» Task goal:
Find the line containing "AND ANY EXPRESS" in the records below. Copy exactly that line and each one after it, ending at the line containing "DISCLAIMED. IN NO", and nothing more.

Stored data entries
##########

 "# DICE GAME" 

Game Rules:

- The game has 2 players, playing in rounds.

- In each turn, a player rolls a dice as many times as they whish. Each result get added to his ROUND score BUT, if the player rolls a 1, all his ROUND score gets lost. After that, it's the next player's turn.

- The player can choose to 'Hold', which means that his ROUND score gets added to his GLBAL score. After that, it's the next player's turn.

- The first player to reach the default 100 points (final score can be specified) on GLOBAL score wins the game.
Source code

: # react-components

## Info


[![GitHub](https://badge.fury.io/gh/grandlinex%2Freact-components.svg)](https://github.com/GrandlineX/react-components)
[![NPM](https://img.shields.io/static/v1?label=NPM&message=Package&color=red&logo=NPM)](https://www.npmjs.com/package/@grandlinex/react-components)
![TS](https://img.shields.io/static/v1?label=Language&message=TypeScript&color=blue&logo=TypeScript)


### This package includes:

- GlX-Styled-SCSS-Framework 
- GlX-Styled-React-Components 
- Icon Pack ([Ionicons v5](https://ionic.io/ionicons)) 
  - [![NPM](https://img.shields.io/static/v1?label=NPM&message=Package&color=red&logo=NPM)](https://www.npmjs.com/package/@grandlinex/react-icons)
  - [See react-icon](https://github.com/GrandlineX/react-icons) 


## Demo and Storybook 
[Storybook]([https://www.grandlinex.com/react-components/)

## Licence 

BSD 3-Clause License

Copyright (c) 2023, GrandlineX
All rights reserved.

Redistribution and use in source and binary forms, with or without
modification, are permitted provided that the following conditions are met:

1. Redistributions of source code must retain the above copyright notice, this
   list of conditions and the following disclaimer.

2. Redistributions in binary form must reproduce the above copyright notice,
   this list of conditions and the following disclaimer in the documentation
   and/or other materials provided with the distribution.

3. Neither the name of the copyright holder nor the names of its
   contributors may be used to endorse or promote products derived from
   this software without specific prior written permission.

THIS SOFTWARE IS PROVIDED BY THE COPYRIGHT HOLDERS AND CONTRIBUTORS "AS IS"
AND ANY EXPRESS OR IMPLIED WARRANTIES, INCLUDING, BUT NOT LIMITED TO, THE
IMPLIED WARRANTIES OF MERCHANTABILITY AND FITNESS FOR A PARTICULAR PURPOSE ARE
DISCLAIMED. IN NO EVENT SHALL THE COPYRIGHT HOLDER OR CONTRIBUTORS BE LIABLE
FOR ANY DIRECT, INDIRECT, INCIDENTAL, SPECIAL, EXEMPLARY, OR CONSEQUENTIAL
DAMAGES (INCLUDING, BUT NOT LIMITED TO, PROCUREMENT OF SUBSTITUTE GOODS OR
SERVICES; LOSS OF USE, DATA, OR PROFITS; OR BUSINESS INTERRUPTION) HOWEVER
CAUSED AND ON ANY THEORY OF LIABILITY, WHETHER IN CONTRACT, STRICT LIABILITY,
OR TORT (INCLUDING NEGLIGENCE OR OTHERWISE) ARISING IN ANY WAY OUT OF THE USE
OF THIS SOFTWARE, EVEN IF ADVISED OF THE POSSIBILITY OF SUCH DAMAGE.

##########

» Task result:
AND ANY EXPRESS OR IMPLIED WARRANTIES, INCLUDING, BUT NOT LIMITED TO, THE
IMPLIED WARRANTIES OF MERCHANTABILITY AND FITNESS FOR A PARTICULAR PURPOSE ARE
DISCLAIMED. IN NO EVENT SHALL THE COPYRIGHT HOLDER OR CONTRIBUTORS BE LIABLE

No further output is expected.